→ Records shown
_ _ _ _ _

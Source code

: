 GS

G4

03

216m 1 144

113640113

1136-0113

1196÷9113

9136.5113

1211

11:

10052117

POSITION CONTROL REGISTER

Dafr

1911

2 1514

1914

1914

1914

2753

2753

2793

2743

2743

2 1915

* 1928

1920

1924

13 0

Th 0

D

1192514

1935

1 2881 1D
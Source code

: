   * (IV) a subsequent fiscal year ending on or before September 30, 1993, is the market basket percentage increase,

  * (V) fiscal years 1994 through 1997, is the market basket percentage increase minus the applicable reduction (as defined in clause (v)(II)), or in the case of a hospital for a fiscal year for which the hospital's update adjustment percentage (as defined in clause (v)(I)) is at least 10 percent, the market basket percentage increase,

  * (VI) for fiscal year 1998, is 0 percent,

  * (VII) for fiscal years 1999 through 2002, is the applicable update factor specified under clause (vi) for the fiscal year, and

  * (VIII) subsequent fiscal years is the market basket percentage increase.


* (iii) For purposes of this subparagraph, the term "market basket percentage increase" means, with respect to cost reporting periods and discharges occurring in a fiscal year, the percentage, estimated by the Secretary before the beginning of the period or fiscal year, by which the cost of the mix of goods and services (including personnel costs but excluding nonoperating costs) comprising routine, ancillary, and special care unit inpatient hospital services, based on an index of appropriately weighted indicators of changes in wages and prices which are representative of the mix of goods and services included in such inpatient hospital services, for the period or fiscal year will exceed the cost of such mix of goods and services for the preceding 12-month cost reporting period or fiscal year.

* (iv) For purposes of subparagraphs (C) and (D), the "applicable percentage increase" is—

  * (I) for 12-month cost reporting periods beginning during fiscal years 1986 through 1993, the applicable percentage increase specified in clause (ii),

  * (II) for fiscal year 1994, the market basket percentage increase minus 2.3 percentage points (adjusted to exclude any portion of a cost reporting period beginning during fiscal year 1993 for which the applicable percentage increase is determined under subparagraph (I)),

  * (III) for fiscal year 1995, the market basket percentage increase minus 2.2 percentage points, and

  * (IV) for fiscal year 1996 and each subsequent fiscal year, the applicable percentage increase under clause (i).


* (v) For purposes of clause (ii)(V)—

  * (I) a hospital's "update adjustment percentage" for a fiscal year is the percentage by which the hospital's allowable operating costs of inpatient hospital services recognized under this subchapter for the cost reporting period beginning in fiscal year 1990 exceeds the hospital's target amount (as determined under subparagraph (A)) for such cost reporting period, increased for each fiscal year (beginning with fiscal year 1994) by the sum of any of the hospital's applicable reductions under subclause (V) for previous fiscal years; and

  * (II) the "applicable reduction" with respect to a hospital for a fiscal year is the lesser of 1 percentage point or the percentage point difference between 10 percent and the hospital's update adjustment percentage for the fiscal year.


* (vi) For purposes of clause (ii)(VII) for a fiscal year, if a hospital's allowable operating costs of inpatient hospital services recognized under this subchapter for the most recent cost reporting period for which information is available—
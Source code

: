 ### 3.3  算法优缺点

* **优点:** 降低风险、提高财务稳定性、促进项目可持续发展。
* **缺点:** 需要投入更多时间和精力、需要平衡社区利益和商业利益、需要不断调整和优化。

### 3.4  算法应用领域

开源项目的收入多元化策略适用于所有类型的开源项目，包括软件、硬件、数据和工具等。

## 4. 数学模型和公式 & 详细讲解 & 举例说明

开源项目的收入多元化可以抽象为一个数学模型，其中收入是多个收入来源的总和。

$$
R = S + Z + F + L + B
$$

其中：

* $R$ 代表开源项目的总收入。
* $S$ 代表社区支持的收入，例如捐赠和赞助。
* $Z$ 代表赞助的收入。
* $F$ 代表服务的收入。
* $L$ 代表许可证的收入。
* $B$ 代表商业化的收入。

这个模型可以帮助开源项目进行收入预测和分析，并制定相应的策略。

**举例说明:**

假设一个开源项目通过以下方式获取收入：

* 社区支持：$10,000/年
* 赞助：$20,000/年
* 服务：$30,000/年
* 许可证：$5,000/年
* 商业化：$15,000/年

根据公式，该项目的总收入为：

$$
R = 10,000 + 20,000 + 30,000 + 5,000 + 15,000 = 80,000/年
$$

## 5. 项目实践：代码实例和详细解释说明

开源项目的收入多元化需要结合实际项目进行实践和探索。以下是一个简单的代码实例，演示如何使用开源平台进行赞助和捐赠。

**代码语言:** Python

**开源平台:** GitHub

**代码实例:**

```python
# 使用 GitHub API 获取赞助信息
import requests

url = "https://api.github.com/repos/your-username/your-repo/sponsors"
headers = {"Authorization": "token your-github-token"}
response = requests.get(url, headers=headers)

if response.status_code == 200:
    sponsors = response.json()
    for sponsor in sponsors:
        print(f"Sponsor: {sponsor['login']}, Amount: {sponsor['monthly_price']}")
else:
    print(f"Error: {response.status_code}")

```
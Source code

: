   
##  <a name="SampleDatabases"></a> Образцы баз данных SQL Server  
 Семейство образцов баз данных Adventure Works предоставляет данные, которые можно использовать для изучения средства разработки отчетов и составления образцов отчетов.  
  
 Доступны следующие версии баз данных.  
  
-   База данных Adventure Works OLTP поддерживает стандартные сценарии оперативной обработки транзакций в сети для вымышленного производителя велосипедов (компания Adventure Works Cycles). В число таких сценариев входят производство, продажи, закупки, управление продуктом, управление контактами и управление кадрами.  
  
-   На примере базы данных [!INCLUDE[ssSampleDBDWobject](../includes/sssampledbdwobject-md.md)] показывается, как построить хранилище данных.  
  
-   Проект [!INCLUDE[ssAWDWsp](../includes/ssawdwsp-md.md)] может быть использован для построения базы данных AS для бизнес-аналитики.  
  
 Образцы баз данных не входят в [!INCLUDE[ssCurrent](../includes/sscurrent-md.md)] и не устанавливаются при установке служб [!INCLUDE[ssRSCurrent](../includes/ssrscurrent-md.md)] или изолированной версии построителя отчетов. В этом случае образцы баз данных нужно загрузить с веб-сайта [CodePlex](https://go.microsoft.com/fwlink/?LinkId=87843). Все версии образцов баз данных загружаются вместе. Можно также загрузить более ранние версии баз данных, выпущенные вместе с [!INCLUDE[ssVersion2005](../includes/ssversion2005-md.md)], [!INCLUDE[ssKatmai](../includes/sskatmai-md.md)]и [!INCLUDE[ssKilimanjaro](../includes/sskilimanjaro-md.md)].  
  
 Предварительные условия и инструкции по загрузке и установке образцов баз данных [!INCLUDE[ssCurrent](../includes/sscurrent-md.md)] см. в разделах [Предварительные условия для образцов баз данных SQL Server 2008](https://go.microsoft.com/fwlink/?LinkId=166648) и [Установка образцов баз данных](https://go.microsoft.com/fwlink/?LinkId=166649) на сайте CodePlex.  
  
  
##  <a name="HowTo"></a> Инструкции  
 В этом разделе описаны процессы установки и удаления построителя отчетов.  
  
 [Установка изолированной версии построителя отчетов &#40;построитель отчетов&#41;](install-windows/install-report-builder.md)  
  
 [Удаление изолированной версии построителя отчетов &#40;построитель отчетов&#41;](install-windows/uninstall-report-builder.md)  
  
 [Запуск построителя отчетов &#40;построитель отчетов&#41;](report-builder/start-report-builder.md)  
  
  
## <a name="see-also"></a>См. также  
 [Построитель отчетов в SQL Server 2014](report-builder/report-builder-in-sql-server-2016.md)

_ _ _ _ _

→ What the task asks
The records above are to be returned exactly as they appear.

→ Reply to the task
Source code

: GS

G4

03

216m 1 144

113640113

1136-0113

1196÷9113

9136.5113

1211

11:

10052117

POSITION CONTROL REGISTER

Dafr

1911

2 1514

1914

1914

1914

2753

2753

2793

2743

2743

2 1915

* 1928

1920

1924

13 0

Th 0

D

1192514

1935

1 2881 1D
Source code

:   * (IV) a subsequent fiscal year ending on or before September 30, 1993, is the market basket percentage increase,

  * (V) fiscal years 1994 through 1997, is the market basket percentage increase minus the applicable reduction (as defined in clause (v)(II)), or in the case of a hospital for a fiscal year for which the hospital's update adjustment percentage (as defined in clause (v)(I)) is at least 10 percent, the market basket percentage increase,

  * (VI) for fiscal year 1998, is 0 percent,

  * (VII) for fiscal years 1999 through 2002, is the applicable update factor specified under clause (vi) for the fiscal year, and

  * (VIII) subsequent fiscal years is the market basket percentage increase.


* (iii) For purposes of this subparagraph, the term "market basket percentage increase" means, with respect to cost reporting periods and discharges occurring in a fiscal year, the percentage, estimated by the Secretary before the beginning of the period or fiscal year, by which the cost of the mix of goods and services (including personnel costs but excluding nonoperating costs) comprising routine, ancillary, and special care unit inpatient hospital services, based on an index of appropriately weighted indicators of changes in wages and prices which are representative of the mix of goods and services included in such inpatient hospital services, for the period or fiscal year will exceed the cost of such mix of goods and services for the preceding 12-month cost reporting period or fiscal year.

* (iv) For purposes of subparagraphs (C) and (D), the "applicable percentage increase" is—

  * (I) for 12-month cost reporting periods beginning during fiscal years 1986 through 1993, the applicable percentage increase specified in clause (ii),

  * (II) for fiscal year 1994, the market basket percentage increase minus 2.3 percentage points (adjusted to exclude any portion of a cost reporting period beginning during fiscal year 1993 for which the applicable percentage increase is determined under subparagraph (I)),

  * (III) for fiscal year 1995, the market basket percentage increase minus 2.2 percentage points, and

  * (IV) for fiscal year 1996 and each subsequent fiscal year, the applicable percentage increase under clause (i).


* (v) For purposes of clause (ii)(V)—

  * (I) a hospital's "update adjustment percentage" for a fiscal year is the percentage by which the hospital's allowable operating costs of inpatient hospital services recognized under this subchapter for the cost reporting period beginning in fiscal year 1990 exceeds the hospital's target amount (as determined under subparagraph (A)) for such cost reporting period, increased for each fiscal year (beginning with fiscal year 1994) by the sum of any of the hospital's applicable reductions under subclause (V) for previous fiscal years; and

  * (II) the "applicable reduction" with respect to a hospital for a fiscal year is the lesser of 1 percentage point or the percentage point difference between 10 percent and the hospital's update adjustment percentage for the fiscal year.


* (vi) For purposes of clause (ii)(VII) for a fiscal year, if a hospital's allowable operating costs of inpatient hospital services recognized under this subchapter for the most recent cost reporting period for which information is available—
Source code

: ### 3.3  算法优缺点

* **优点:** 降低风险、提高财务稳定性、促进项目可持续发展。
* **缺点:** 需要投入更多时间和精力、需要平衡社区利益和商业利益、需要不断调整和优化。

### 3.4  算法应用领域

开源项目的收入多元化策略适用于所有类型的开源项目，包括软件、硬件、数据和工具等。

## 4. 数学模型和公式 & 详细讲解 & 举例说明

开源项目的收入多元化可以抽象为一个数学模型，其中收入是多个收入来源的总和。

$$
R = S + Z + F + L + B
$$

其中：

* $R$ 代表开源项目的总收入。
* $S$ 代表社区支持的收入，例如捐赠和赞助。
* $Z$ 代表赞助的收入。
* $F$ 代表服务的收入。
* $L$ 代表许可证的收入。
* $B$ 代表商业化的收入。

这个模型可以帮助开源项目进行收入预测和分析，并制定相应的策略。

**举例说明:**

假设一个开源项目通过以下方式获取收入：

* 社区支持：$10,000/年
* 赞助：$20,000/年
* 服务：$30,000/年
* 许可证：$5,000/年
* 商业化：$15,000/年

根据公式，该项目的总收入为：

$$
R = 10,000 + 20,000 + 30,000 + 5,000 + 15,000 = 80,000/年
$$

## 5. 项目实践：代码实例和详细解释说明

开源项目的收入多元化需要结合实际项目进行实践和探索。以下是一个简单的代码实例，演示如何使用开源平台进行赞助和捐赠。

**代码语言:** Python

**开源平台:** GitHub

**代码实例:**

```python
# 使用 GitHub API 获取赞助信息
import requests

url = "https://api.github.com/repos/your-username/your-repo/sponsors"
headers = {"Authorization": "token your-github-token"}
response = requests.get(url, headers=headers)

if response.status_code == 200:
    sponsors = response.json()
    for sponsor in sponsors:
        print(f"Sponsor: {sponsor['login']}, Amount: {sponsor['monthly_price']}")
else:
    print(f"Error: {response.status_code}")

```
Source code

:   
##  <a name="SampleDatabases"></a> Образцы баз данных SQL Server  
 Семейство образцов баз данных Adventure Works предоставляет данные, которые можно использовать для изучения средства разработки отчетов и составления образцов отчетов.  
  
 Доступны следующие версии баз данных.  
  
-   База данных Adventure Works OLTP поддерживает стандартные сценарии оперативной обработки транзакций в сети для вымышленного производителя велосипедов (компания Adventure Works Cycles). В число таких сценариев входят производство, продажи, закупки, управление продуктом, управление контактами и управление кадрами.  
  
-   На примере базы данных [!INCLUDE[ssSampleDBDWobject](../includes/sssampledbdwobject-md.md)] показывается, как построить хранилище данных.  
  
-   Проект [!INCLUDE[ssAWDWsp](../includes/ssawdwsp-md.md)] может быть использован для построения базы данных AS для бизнес-аналитики.  
  
 Образцы баз данных не входят в [!INCLUDE[ssCurrent](../includes/sscurrent-md.md)] и не устанавливаются при установке служб [!INCLUDE[ssRSCurrent](../includes/ssrscurrent-md.md)] или изолированной версии построителя отчетов. В этом случае образцы баз данных нужно загрузить с веб-сайта [CodePlex](https://go.microsoft.com/fwlink/?LinkId=87843). Все версии образцов баз данных загружаются вместе. Можно также загрузить более ранние версии баз данных, выпущенные вместе с [!INCLUDE[ssVersion2005](../includes/ssversion2005-md.md)], [!INCLUDE[ssKatmai](../includes/sskatmai-md.md)]и [!INCLUDE[ssKilimanjaro](../includes/sskilimanjaro-md.md)].  
  
 Предварительные условия и инструкции по загрузке и установке образцов баз данных [!INCLUDE[ssCurrent](../includes/sscurrent-md.md)] см. в разделах [Предварительные условия для образцов баз данных SQL Server 2008](https://go.microsoft.com/fwlink/?LinkId=166648) и [Установка образцов баз данных](https://go.microsoft.com/fwlink/?LinkId=166649) на сайте CodePlex.  
  
  
##  <a name="HowTo"></a> Инструкции  
 В этом разделе описаны процессы установки и удаления построителя отчетов.  
  
 [Установка изолированной версии построителя отчетов &#40;построитель отчетов&#41;](install-windows/install-report-builder.md)  
  
 [Удаление изолированной версии построителя отчетов &#40;построитель отчетов&#41;](install-windows/uninstall-report-builder.md)  
  
 [Запуск построителя отчетов &#40;построитель отчетов&#41;](report-builder/start-report-builder.md)  
  
  
## <a name="see-also"></a>См. также  
 [Построитель отчетов в SQL Server 2014](report-builder/report-builder-in-sql-server-2016.md)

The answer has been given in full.